_Problem to solve_
The required output is the complete listing, copied word for word.

=== Begin Enclosure ===

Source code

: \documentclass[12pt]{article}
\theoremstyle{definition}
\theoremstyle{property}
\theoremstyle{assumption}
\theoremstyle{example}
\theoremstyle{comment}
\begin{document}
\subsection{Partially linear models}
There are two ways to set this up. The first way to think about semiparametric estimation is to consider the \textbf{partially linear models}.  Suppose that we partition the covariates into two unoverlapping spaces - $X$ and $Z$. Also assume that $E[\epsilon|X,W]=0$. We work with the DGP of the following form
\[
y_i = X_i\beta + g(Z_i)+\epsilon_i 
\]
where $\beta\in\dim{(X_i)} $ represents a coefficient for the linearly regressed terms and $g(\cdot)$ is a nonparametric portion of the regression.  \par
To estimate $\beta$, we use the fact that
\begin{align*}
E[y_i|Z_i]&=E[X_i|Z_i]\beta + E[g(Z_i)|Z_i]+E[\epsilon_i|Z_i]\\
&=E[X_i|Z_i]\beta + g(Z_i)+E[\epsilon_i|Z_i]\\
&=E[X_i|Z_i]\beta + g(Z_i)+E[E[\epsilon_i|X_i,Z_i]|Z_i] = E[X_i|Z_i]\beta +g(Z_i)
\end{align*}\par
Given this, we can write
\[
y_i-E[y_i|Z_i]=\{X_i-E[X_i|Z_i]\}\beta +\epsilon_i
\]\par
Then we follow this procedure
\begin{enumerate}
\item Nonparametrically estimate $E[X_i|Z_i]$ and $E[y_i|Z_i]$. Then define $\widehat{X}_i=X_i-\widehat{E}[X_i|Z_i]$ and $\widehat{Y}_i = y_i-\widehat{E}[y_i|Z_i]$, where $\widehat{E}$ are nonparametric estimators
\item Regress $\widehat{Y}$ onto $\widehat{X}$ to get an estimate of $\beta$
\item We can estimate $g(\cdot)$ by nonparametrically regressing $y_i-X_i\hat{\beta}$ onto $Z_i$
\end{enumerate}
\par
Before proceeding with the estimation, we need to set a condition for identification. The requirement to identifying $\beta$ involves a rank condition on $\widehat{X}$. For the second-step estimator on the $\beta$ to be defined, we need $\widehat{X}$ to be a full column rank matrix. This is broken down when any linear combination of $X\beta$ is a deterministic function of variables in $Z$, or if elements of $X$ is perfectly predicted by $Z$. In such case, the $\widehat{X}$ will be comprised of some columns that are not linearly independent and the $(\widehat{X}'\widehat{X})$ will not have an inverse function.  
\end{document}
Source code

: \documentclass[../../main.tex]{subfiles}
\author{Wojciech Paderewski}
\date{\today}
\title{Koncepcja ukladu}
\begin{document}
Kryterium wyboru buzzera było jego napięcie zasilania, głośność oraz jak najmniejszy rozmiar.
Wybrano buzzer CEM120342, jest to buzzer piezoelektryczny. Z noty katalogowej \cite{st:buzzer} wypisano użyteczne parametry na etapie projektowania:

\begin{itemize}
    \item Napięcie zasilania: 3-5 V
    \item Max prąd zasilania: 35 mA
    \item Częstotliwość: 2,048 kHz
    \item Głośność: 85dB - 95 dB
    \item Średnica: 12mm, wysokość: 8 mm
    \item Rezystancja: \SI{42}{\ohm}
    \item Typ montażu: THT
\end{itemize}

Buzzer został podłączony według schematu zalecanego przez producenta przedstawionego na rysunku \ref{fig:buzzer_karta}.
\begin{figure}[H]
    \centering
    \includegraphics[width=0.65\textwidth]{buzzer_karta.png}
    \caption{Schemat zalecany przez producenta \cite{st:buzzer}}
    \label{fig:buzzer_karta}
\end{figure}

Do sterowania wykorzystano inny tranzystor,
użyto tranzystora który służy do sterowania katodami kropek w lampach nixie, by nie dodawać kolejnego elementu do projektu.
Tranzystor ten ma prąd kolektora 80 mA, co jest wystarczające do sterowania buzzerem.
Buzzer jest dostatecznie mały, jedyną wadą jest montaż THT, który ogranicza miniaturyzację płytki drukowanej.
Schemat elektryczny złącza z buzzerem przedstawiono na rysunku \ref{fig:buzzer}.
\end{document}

=== End Enclosure ===

_Answer to this task_
Source code

: \documentclass[12pt]{article}
\theoremstyle{definition}
\theoremstyle{property}
\theoremstyle{assumption}
\theoremstyle{example}
\theoremstyle{comment}
\begin{document}
\subsection{Partially linear models}
There are two ways to set this up. The first way to think about semiparametric estimation is to consider the \textbf{partially linear models}.  Suppose that we partition the covariates into two unoverlapping spaces - $X$ and $Z$. Also assume that $E[\epsilon|X,W]=0$. We work with the DGP of the following form
\[
y_i = X_i\beta + g(Z_i)+\epsilon_i 
\]
where $\beta\in\dim{(X_i)} $ represents a coefficient for the linearly regressed terms and $g(\cdot)$ is a nonparametric portion of the regression.  \par
To estimate $\beta$, we use the fact that
\begin{align*}
E[y_i|Z_i]&=E[X_i|Z_i]\beta + E[g(Z_i)|Z_i]+E[\epsilon_i|Z_i]\\
&=E[X_i|Z_i]\beta + g(Z_i)+E[\epsilon_i|Z_i]\\
&=E[X_i|Z_i]\beta + g(Z_i)+E[E[\epsilon_i|X_i,Z_i]|Z_i] = E[X_i|Z_i]\beta +g(Z_i)
\end{align*}\par
Given this, we can write
\[
y_i-E[y_i|Z_i]=\{X_i-E[X_i|Z_i]\}\beta +\epsilon_i
\]\par
Then we follow this procedure
\begin{enumerate}
\item Nonparametrically estimate $E[X_i|Z_i]$ and $E[y_i|Z_i]$. Then define $\widehat{X}_i=X_i-\widehat{E}[X_i|Z_i]$ and $\widehat{Y}_i = y_i-\widehat{E}[y_i|Z_i]$, where $\widehat{E}$ are nonparametric estimators
\item Regress $\widehat{Y}$ onto $\widehat{X}$ to get an estimate of $\beta$
\item We can estimate $g(\cdot)$ by nonparametrically regressing $y_i-X_i\hat{\beta}$ onto $Z_i$
\end{enumerate}
\par
Before proceeding with the estimation, we need to set a condition for identification. The requirement to identifying $\beta$ involves a rank condition on $\widehat{X}$. For the second-step estimator on the $\beta$ to be defined, we need $\widehat{X}$ to be a full column rank matrix. This is broken down when any linear combination of $X\beta$ is a deterministic function of variables in $Z$, or if elements of $X$ is perfectly predicted by $Z$. In such case, the $\widehat{X}$ will be comprised of some columns that are not linearly independent and the $(\widehat{X}'\widehat{X})$ will not have an inverse function.  
\end{document}
Source code

: \documentclass[../../main.tex]{subfiles}
\author{Wojciech Paderewski}
\date{\today}
\title{Koncepcja ukladu}
\begin{document}
Kryterium wyboru buzzera było jego napięcie zasilania, głośność oraz jak najmniejszy rozmiar.
Wybrano buzzer CEM120342, jest to buzzer piezoelektryczny. Z noty katalogowej \cite{st:buzzer} wypisano użyteczne parametry na etapie projektowania:

\begin{itemize}
    \item Napięcie zasilania: 3-5 V
    \item Max prąd zasilania: 35 mA
    \item Częstotliwość: 2,048 kHz
    \item Głośność: 85dB - 95 dB
    \item Średnica: 12mm, wysokość: 8 mm
    \item Rezystancja: \SI{42}{\ohm}
    \item Typ montażu: THT
\end{itemize}

Buzzer został podłączony według schematu zalecanego przez producenta przedstawionego na rysunku \ref{fig:buzzer_karta}.
\begin{figure}[H]
    \centering
    \includegraphics[width=0.65\textwidth]{buzzer_karta.png}
    \caption{Schemat zalecany przez producenta \cite{st:buzzer}}
    \label{fig:buzzer_karta}
\end{figure}

Do sterowania wykorzystano inny tranzystor,
użyto tranzystora który służy do sterowania katodami kropek w lampach nixie, by nie dodawać kolejnego elementu do projektu.
Tranzystor ten ma prąd kolektora 80 mA, co jest wystarczające do sterowania buzzerem.
Buzzer jest dostatecznie mały, jedyną wadą jest montaż THT, który ogranicza miniaturyzację płytki drukowanej.
Schemat elektryczny złącza z buzzerem przedstawiono na rysunku \ref{fig:buzzer}.
\end{document}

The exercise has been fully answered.